## YOUR INSTRUCTIONS
Transcribe exactly the lines from the first line of the records through the line containing "Guide and Examples", and leave out every picture.
★ ★ ★
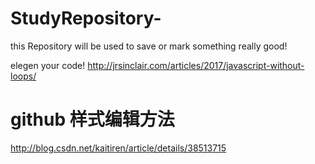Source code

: # StudyRepository-
this Repository will be used to save or mark something really good!

elegen your code! http://jrsinclair.com/articles/2017/javascript-without-loops/


# github 样式编辑方法
http://blog.csdn.net/kaitiren/article/details/38513715
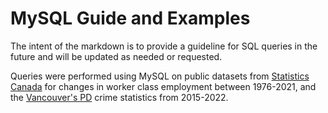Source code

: # MySQL Guide and Examples

The intent of the markdown is to provide a guideline for SQL queries in the future and will be updated as needed or requested. 

Queries were performed using MySQL on public datasets from [Statistics Canada](https://www150.statcan.gc.ca/t1/tbl1/en/tv.action?pid=1410002701) for changes in worker class employment between 1976-2021, and the [Vancouver's PD](https://vpd.ca/crime-statistics) crime statistics from 2015-2022.

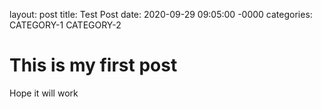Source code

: layout: post
title: Test Post
date: 2020-09-29 09:05:00 -0000
categories: CATEGORY-1 CATEGORY-2
# This is my first post
Hope it will work
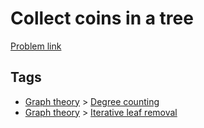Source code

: # Collect coins in a tree

[Problem link](https://leetcode.com/problems/collect-coins-in-a-tree/)

## Tags

* [Graph theory](/README.md#Graph_theory) > [Degree counting](/README.md#Graph_theory-Degree_counting)
* [Graph theory](/README.md#Graph_theory) > [Iterative leaf removal](/README.md#Graph_theory-Iterative_leaf_removal)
★ ★ ★
## TASK RESPONSE
Source code

: # StudyRepository-
this Repository will be used to save or mark something really good!

elegen your code! http://jrsinclair.com/articles/2017/javascript-without-loops/


# github 样式编辑方法
http://blog.csdn.net/kaitiren/article/details/38513715
Source code

: # MySQL Guide and Examples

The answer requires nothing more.